Imunoassay plasmonic untuk deteksi Myo. a Pergeseran puncak LSPR dari AuNRs pada konsentrasi Myo yang berbeda. b Absorbansi AuNRs untuk mendeteksi berbagai konsentrasi Myo. c Garis kalibrasi plasmonic immunoassay untuk deteksi Myo yang dibaca oleh pembaca berbasis ponsel pintar. Setiap nilai menyajikan rata-rata dari tiga ulangan
Perbandingan Plasmonic Immunoassay dan ELISA
ELISA adalah salah satu teknik yang paling banyak digunakan dalam diagnosis klinis. Dalam karya ini, kami membandingkan kinerja deteksi ELISA dan immunoassay plasmonic untuk analisis Myo. Antibodi dan antigen yang sama digunakan dalam kedua metode. Rentang deteksi linier ELISA adalah 25–1000 ng mL
−1
dan LOD adalah 22,7 ng mL
−1
(Gbr. 5a, File tambahan 1:Gambar S4). Dibandingkan dengan ELISA, plasmonic immunoassay lebih sensitif dan menunjukkan jangkauan deteksi yang lebih luas. Selain itu, untuk menunjukkan kelayakan penggunaan plasmonic immunoassay untuk aplikasi klinis, Myo dalam sampel serum klinis diukur dengan plasmonic immunoassay dan ELISA. Hasil plasmonic immunoassay masing-masing dibaca oleh pembaca microplate komersial dan pembaca plasmonic immunoassay berbasis ponsel pintar.
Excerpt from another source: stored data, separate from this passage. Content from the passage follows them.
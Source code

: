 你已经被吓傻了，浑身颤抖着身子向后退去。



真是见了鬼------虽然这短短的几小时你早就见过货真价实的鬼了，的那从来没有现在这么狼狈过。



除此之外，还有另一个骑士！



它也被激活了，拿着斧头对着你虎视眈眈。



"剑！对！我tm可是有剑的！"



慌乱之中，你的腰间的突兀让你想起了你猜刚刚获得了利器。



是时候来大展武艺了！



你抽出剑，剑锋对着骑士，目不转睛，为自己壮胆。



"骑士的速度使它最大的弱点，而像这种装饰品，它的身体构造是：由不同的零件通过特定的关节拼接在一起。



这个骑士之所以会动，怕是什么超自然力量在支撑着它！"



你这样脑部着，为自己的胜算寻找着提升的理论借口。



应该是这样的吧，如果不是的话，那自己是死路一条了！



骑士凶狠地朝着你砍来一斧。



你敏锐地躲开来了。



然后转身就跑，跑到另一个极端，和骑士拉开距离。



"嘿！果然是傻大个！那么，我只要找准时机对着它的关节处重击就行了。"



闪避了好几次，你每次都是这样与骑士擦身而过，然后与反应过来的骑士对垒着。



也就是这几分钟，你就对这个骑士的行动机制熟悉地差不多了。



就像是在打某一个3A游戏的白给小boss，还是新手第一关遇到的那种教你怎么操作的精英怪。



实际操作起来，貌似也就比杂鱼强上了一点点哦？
Hasil dari kedua metode ini berkorelasi baik (Gbr. 5b), menunjukkan bahwa plasmonic immunoassay berbasis AuNRs dapat digunakan untuk diagnosis AMI klinis.
Perbandingan immunoassay plasmonic dan ELISA konvensional untuk deteksi Myo. a Garis kalibrasi ELISA untuk deteksi Myo. b Perbandingan plasmonic immunoassay dan ELISA konvensional dalam menguji sampel serum. Sumbu transversal mewakili hasil dari ELISA dan sumbu vertikal mewakili hasil dari immunoassay plasmonic. Setiap nilai menyajikan rata-rata dari tiga ulangan
Kesimpulan
Dengan memanfaatkan sifat optik unik AuNRs, kami berhasil mengembangkan immunoassay plasmonic untuk mendeteksi infark miokard akut dalam sampel klinis. Untuk meningkatkan kegunaan immunoassay dalam pengujian di tempat, kami menyiapkan pembaca plasmonic immunoassay berbasis ponsel pintar yang mengandalkan ALS ponsel pintar untuk mengukur intensitas cahaya AuNR yang ditransmisikan. Batas deteksi plasmonic immunoassay berbasis AuNR yang dibaca oleh pembaca ponsel pintar adalah 0,057 ng mL
−1
. Biosensor ini lebih sensitif daripada ELISA konvensional, menjadikannya platform yang menjanjikan untuk aplikasi biomedis. Selain itu, dengan menggunakan plasmonic immunoassay reader berbasis ponsel pintar, biosensor tidak memerlukan peralatan eksperimental yang canggih, yang membuatnya lebih mudah diakses di daerah dengan sumber daya terbatas.